Opposing The Mission Mandate


More than eight in ten Americans hunger to experience spiritual growth, according to a 1999 Gallup poll.

Sounds good. But the spirituality they hunger for often is "free-floating and vague," observes Michael Lindsay, a Gallup consultant in religion and culture. Another survey says one in five Americans now considers himself "spiritual" rather than religious.

A woman who teaches high-priced, trendy seminars for seekers of something or other certainly fits that category. She started out Pentecostal, but has since sampled Santeria, Hinduism, and "white voodoo." Currently she practices Tibetan Buddhism.

"Don't worry about which method you use" to seek a higher power, she confidently advises. "Just pick one. They all lead to the same place."

Hence, many Americans now seek enlightenment from the Dalai Lama, not the Bible, and cleansing of sins from the waters of the Ganges, not the blood of Christ. Or they design their own religion, made to order like a personal pan pizza.

This new breed of pluralist "spirituality," American religious historian Martin Marty observes, is religion with the things people don't like about religion taken out. Like personal commitment. And absolutes. And the call to proclaim truth. This, Marty says, "is the context in which we work and it's not going to go away."

Ted Turner, billionaire founder of CNN and famed Christian-basher, is delighted with the trend. He helped dream up last year's Millennium World Peace Summit of Religious and Spiritual Leaders, held at the United Nations. The U.N. organizers invited some 1,800 participants from nearly 100 countries – almost none of them from evangelical Christian circles.

Turner told the assembled notables that he turned away from the "intolerance" of his Christian upbringing – and his own early intention to be a missionary — when he studied other religions. "We thought we were the only ones going to heaven," he said. "Now I believe there may be one God who manifests himself in different ways to different people."

Numerous speakers at the summit, including former National Council of Churches head Joan Brown Campbell, denounced proselytizing in any form. Targets of the assembly's disapproval included not only Southern Baptist mission efforts, but also Roman Catholic evangelization of Hindus in India and Muslim missions in Africa.

Bottom line for the pluralists: It's time for historically missionary faiths to pack up and shut up. Respect and tolerance for the beliefs of others now means keeping your own beliefs to yourself. Waive your right to proclaim your faith — locally and globally — or risk moral (and possibly legal) indictment as a bigot or worse.
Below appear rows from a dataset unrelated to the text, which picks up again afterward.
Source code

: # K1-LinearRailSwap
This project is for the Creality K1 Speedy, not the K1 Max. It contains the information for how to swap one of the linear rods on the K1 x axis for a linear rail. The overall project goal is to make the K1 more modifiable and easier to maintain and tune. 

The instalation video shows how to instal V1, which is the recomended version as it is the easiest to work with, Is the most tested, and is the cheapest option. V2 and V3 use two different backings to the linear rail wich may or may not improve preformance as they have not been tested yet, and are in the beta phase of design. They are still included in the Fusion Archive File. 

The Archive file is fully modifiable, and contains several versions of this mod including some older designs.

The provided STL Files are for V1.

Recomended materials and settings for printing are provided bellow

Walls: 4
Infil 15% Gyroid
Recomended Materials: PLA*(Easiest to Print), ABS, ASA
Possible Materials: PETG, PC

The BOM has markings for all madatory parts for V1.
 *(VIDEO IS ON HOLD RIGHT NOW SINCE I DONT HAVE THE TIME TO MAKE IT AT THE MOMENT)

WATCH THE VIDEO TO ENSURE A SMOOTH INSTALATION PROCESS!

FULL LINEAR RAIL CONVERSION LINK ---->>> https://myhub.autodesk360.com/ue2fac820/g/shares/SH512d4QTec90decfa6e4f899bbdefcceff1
"I am utterly opposed to sending missionaries to so-called backward countries," insists a Unitarian theologian I occasionally debate via e-mail. "If you believe in converting the world, it follows that you believe in power and empire … . People who are certain of divine truths really scare me. Democracy is incompatible with any perspective that claims to be uniquely right. There is no such absolute truth on this old earth of ours."

That is the postmodern critique of missions in a nutshell. Spreading the gospel to the nations, it contends, is not only imperialist but arrogantly irrational. Since there is no absolute truth, we dare not attempt to share it.
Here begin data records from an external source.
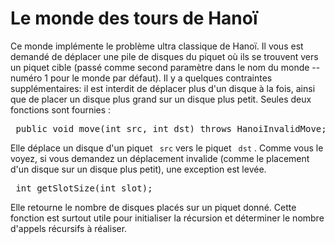
# Le monde des tours de Hanoï #
Ce monde implémente le problème ultra classique de Hanoï. Il vous est
demandé
de déplacer une pile de disques du piquet où ils se trouvent vers un piquet
cible (passé comme second paramètre dans le nom du monde -- numéro 1 pour le
monde par défaut). Il y a quelques contraintes supplémentaires: il est
interdit
de déplacer plus d'un disque à la fois, ainsi que de placer un disque plus
grand sur un disque plus petit. Seules deux fonctions sont fournies : 
<pre> public void move(int src, int dst) throws HanoiInvalidMove;</pre>
Elle déplace un disque d'un piquet ` src` vers le piquet ` dst` . Comme vous le voyez, si vous demandez un déplacement
invalide (comme le placement d'un disque sur un disque plus petit), une
exception est levée. 
<pre> int getSlotSize(int slot);</pre>
Elle retourne le nombre de disques placés sur un piquet donné. Cette
fonction
est surtout utile pour initialiser la récursion et déterminer le nombre
d'appels récursifs à réaliser.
My theologian acquaintance is honest, articulate, and unapologetic about his views. Like many postmodernists, he openly challenges the missionary movement. Perhaps a more serious challenge, however, comes from within the church: Christians cowed into silence by the culture of postmodernism.

More than two-thirds of evangelicals sense the culture's contempt for them, according to a survey of religious attitudes by the secular research group Public Agenda. They essentially say, "We expect to be looked down upon because we talk about God," reported research director Steve Farkas.
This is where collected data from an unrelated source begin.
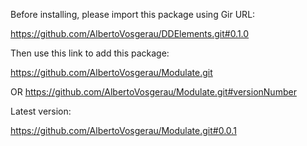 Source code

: Before installing, please import this package using Gir URL:

https://github.com/AlbertoVosgerau/DDElements.git#0.1.0

Then use this link to add this package:

https://github.com/AlbertoVosgerau/Modulate.git

OR
https://github.com/AlbertoVosgerau/Modulate.git#versionNumber

Latest version:

https://github.com/AlbertoVosgerau/Modulate.git#0.0.1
That sense of marginalization takes a toll on those who don't understand that biblical faith has always been opposed by the world. Many teenagers raised in church, meanwhile, are complacent about their faith, according to evangelical researcher George Barna. They claim to understand the Bible but accept distorted religious ideas from relatives, friends and entertainment media that "lead to … spiritual confusion."

Someone has said it's hard to pass your faith on to your children, and almost impossible to pass it on to your grandchildren. Sustaining a commitment to missions from generation to generation is even more difficult. We need to teach our children this prayer:

"Almighty God, Father of All Men:

To thee we raise thankful hearts for deliverance from forces of evil… . Deliver us also, we beseech Thee, from the greater danger of ourselves… . Awake us each time to a sense of our responsibility in saving the world from ruin. Open our minds and eyes and hearts to the desperate plight of millions. Arouse us from indifference to action… . Fulfill in us and through us Thy glorious intention: that Thy peace, Thy love, and Thy justice may enter into the regeneration of the world."